> _PROMPT_
In the records below, find the line containing "Favorites Count: The" and the line containing "const selectElement = (selector)"; please repeat exactly the lines from one to the other, both included, and nothing more.

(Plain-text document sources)
===============

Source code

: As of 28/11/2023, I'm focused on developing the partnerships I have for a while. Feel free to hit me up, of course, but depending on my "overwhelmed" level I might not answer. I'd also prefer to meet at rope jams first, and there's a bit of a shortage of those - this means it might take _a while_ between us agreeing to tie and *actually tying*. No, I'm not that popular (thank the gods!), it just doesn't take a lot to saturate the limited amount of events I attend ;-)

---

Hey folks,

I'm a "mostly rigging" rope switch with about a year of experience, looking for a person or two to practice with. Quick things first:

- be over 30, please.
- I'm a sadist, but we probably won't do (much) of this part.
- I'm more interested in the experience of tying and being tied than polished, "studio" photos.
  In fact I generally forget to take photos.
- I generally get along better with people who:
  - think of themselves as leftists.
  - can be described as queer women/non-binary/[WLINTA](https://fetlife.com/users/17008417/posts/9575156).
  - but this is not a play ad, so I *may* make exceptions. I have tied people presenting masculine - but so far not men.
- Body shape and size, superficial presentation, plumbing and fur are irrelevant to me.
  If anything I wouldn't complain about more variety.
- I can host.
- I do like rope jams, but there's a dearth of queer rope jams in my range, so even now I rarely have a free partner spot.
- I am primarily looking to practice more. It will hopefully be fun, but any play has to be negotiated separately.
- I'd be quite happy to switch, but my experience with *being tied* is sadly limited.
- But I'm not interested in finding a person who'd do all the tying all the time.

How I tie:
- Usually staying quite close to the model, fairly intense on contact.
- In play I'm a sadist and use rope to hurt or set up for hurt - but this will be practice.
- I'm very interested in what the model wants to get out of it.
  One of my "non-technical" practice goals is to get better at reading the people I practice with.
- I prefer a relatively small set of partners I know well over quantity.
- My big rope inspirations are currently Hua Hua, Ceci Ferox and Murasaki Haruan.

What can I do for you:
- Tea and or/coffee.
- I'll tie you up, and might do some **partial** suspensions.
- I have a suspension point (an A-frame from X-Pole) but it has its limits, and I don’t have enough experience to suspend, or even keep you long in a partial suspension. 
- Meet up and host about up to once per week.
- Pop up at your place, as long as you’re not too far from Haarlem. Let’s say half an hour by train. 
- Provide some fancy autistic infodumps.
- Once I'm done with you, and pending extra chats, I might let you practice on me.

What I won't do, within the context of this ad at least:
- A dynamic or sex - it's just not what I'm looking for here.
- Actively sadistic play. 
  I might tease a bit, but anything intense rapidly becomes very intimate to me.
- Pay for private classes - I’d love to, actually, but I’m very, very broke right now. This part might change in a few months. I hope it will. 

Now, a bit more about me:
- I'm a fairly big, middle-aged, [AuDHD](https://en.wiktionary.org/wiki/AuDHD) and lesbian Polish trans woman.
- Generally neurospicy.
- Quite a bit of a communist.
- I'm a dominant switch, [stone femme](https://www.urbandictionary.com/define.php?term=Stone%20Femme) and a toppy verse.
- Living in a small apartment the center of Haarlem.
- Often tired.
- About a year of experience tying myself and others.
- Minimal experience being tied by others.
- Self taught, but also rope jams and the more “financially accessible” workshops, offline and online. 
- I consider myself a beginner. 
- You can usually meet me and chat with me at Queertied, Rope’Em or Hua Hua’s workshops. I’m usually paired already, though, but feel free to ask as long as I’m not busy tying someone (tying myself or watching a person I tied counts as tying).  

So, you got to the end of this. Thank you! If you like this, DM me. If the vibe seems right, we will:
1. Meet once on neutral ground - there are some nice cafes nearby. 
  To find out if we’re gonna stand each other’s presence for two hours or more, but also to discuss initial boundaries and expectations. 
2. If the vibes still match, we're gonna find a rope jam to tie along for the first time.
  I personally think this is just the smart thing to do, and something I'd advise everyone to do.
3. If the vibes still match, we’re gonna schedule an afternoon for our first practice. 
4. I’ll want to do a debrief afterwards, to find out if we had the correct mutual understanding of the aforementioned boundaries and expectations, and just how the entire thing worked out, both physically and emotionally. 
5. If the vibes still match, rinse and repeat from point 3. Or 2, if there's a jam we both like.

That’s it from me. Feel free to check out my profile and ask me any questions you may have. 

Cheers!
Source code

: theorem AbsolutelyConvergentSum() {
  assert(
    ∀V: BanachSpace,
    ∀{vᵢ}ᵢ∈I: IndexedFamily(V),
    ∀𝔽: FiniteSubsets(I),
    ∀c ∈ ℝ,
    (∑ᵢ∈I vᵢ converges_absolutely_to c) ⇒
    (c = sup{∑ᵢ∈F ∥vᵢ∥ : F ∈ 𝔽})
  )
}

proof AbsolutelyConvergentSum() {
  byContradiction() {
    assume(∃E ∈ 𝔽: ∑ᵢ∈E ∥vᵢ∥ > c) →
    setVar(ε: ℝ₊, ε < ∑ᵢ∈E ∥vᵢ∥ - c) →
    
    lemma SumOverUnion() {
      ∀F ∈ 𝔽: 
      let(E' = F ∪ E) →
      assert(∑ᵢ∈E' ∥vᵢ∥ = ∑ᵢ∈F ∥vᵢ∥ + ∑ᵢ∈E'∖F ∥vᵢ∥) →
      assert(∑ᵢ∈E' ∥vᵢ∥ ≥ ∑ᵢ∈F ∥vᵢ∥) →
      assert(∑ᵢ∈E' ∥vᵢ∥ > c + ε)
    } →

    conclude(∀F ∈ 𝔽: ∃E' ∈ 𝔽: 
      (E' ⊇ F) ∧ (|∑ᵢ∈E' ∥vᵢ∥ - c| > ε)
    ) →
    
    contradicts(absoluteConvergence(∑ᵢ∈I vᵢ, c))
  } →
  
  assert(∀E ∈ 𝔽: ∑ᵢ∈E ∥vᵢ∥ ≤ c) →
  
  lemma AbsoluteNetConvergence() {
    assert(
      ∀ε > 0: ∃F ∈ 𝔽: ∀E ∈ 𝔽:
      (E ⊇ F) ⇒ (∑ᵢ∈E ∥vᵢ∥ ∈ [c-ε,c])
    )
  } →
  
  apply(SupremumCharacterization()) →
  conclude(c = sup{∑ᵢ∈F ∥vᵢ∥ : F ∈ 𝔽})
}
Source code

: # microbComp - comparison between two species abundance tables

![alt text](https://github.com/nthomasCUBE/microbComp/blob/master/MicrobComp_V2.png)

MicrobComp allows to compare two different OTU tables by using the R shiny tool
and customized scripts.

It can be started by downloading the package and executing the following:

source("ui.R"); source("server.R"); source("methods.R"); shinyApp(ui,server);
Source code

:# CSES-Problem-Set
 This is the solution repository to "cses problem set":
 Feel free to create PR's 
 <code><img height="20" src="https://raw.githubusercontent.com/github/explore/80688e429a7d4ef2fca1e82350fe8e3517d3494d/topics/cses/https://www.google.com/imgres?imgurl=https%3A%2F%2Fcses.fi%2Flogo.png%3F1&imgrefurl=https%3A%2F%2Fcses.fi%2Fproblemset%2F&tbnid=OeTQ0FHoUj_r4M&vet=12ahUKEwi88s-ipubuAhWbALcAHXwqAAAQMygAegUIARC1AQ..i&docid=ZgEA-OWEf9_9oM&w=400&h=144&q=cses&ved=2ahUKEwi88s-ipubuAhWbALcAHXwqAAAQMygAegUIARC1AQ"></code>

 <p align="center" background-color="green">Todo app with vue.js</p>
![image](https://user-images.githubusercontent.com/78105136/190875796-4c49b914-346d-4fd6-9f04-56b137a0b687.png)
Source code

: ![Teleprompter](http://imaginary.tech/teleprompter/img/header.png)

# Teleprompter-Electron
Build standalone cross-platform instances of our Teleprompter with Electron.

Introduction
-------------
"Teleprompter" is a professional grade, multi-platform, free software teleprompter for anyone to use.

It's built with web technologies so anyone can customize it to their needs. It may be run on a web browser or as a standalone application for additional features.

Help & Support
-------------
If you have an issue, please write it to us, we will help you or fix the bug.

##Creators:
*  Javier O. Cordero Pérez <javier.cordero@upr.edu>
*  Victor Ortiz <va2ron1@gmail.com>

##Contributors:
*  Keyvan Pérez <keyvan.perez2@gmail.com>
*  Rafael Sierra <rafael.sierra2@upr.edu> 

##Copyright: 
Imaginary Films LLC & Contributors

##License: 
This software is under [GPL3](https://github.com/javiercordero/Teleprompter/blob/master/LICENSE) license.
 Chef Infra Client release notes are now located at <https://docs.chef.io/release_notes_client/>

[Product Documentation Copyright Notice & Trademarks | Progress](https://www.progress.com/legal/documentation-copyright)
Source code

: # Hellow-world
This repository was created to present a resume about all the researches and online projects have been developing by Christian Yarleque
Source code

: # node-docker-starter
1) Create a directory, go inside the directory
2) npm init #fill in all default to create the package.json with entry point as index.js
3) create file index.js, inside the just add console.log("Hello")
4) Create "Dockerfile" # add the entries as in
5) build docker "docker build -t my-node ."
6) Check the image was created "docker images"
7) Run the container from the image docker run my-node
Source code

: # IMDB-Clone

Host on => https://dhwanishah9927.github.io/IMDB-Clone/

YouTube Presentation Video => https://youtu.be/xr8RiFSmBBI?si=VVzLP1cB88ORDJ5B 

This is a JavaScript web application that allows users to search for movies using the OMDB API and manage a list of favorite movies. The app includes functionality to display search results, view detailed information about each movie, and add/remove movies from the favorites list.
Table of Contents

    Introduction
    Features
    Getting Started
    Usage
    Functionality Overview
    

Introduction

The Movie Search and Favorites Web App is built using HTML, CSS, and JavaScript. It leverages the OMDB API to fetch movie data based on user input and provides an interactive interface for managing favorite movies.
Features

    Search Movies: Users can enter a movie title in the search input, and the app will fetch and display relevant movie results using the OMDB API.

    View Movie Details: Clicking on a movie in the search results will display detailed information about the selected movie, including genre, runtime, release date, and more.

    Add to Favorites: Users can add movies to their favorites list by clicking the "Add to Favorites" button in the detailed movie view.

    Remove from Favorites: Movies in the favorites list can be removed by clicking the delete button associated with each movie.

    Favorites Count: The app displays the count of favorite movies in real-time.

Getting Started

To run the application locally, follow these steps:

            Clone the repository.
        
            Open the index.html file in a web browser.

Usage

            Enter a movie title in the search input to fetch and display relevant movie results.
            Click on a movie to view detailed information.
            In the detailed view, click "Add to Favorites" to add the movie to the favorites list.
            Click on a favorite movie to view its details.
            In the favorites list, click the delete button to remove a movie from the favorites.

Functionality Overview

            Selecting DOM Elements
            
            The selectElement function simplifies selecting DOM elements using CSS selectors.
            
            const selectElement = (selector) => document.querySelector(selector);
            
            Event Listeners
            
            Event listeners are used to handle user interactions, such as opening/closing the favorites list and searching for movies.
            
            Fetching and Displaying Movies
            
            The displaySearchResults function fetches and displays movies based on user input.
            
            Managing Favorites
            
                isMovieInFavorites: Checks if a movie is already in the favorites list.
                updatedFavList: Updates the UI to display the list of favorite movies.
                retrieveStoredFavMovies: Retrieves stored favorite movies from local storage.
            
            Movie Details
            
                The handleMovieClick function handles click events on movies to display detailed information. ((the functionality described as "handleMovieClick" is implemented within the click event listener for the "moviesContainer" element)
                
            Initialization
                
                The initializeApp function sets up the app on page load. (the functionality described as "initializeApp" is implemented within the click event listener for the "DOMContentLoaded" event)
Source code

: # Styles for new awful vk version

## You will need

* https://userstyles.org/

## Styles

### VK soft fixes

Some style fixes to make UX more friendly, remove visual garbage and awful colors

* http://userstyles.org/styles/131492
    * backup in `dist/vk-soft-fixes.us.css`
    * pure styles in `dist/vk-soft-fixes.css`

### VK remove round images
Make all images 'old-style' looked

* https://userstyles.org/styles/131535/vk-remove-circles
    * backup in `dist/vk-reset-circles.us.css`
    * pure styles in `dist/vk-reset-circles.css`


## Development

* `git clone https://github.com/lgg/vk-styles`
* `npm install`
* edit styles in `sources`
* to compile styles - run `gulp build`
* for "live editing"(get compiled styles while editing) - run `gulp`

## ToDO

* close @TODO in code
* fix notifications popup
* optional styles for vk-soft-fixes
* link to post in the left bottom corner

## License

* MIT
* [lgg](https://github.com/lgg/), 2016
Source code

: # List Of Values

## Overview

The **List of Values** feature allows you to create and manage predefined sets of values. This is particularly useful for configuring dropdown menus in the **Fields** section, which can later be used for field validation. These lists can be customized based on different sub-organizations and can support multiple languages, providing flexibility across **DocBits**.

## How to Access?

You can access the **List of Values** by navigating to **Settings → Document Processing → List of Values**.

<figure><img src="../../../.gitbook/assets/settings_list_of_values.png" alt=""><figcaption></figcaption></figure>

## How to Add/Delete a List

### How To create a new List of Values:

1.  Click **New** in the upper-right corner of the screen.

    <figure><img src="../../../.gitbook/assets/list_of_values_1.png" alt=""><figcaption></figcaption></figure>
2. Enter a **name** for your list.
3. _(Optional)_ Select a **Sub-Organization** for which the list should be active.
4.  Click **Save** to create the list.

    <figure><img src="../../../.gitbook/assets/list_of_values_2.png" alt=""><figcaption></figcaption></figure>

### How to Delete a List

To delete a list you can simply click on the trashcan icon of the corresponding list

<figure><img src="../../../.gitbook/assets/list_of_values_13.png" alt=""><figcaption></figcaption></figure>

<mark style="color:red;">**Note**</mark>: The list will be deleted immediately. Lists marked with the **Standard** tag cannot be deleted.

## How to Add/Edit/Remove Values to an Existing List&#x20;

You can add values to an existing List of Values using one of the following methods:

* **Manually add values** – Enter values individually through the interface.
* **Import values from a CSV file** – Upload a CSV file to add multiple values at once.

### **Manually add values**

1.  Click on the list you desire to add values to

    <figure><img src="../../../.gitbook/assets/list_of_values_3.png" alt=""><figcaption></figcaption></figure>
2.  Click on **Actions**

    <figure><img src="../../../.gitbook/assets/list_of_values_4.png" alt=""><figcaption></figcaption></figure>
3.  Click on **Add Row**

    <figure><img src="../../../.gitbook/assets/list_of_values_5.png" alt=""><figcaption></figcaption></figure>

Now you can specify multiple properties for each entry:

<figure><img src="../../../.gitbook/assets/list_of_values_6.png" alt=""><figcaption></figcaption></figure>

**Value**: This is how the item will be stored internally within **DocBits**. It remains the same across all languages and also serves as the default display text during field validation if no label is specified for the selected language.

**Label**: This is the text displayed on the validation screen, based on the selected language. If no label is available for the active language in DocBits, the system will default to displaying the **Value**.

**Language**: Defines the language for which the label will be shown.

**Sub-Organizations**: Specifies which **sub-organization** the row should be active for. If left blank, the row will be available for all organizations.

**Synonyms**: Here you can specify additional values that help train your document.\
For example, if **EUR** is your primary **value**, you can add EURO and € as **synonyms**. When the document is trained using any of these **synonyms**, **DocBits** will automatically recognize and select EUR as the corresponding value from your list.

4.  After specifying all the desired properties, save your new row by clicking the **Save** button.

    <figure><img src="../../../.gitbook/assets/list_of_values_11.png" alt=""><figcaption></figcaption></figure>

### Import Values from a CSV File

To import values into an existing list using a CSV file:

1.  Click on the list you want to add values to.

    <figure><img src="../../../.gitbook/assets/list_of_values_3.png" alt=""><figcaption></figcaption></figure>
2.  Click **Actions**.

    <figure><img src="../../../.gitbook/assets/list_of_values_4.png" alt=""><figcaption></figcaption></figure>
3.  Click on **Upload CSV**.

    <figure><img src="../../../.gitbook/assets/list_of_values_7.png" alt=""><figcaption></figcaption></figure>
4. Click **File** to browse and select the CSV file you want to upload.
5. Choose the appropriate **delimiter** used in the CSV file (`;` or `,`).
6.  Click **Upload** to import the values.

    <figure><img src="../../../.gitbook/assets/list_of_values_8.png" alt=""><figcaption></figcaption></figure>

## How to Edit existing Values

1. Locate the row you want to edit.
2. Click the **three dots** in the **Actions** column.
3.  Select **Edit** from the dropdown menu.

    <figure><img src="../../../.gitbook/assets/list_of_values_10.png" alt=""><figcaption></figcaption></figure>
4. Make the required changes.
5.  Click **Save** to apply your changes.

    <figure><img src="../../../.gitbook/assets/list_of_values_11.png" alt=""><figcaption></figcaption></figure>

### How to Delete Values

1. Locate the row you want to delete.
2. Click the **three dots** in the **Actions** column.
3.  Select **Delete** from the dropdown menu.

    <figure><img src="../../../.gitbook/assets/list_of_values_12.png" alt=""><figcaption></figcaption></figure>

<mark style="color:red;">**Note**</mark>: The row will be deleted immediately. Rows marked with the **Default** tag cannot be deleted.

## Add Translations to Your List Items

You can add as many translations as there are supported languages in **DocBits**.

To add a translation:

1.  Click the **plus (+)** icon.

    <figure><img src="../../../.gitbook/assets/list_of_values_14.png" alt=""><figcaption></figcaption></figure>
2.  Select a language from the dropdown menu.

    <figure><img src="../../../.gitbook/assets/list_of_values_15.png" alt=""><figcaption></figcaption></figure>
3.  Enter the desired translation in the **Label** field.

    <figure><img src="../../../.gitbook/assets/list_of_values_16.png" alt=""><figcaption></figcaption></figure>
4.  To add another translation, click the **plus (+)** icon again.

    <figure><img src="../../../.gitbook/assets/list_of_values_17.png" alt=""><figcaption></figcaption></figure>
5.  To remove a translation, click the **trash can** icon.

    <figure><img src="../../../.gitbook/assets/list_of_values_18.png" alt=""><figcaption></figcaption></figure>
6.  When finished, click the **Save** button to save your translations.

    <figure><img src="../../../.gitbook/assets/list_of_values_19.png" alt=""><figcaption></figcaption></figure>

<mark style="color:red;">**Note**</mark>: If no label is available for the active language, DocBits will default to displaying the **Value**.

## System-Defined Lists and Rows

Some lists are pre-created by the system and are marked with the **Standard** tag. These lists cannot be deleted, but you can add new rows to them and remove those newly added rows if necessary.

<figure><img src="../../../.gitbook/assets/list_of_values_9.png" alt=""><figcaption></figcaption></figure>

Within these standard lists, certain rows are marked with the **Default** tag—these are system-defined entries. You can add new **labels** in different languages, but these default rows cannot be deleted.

===============

> _EXERCISE SOLUTION_
    Favorites Count: The app displays the count of favorite movies in real-time.

Getting Started

To run the application locally, follow these steps:

            Clone the repository.
        
            Open the index.html file in a web browser.

Usage

            Enter a movie title in the search input to fetch and display relevant movie results.
            Click on a movie to view detailed information.
            In the detailed view, click "Add to Favorites" to add the movie to the favorites list.
            Click on a favorite movie to view its details.
            In the favorites list, click the delete button to remove a movie from the favorites.

Functionality Overview

            Selecting DOM Elements
            
            The selectElement function simplifies selecting DOM elements using CSS selectors.
            
            const selectElement = (selector) => document.querySelector(selector);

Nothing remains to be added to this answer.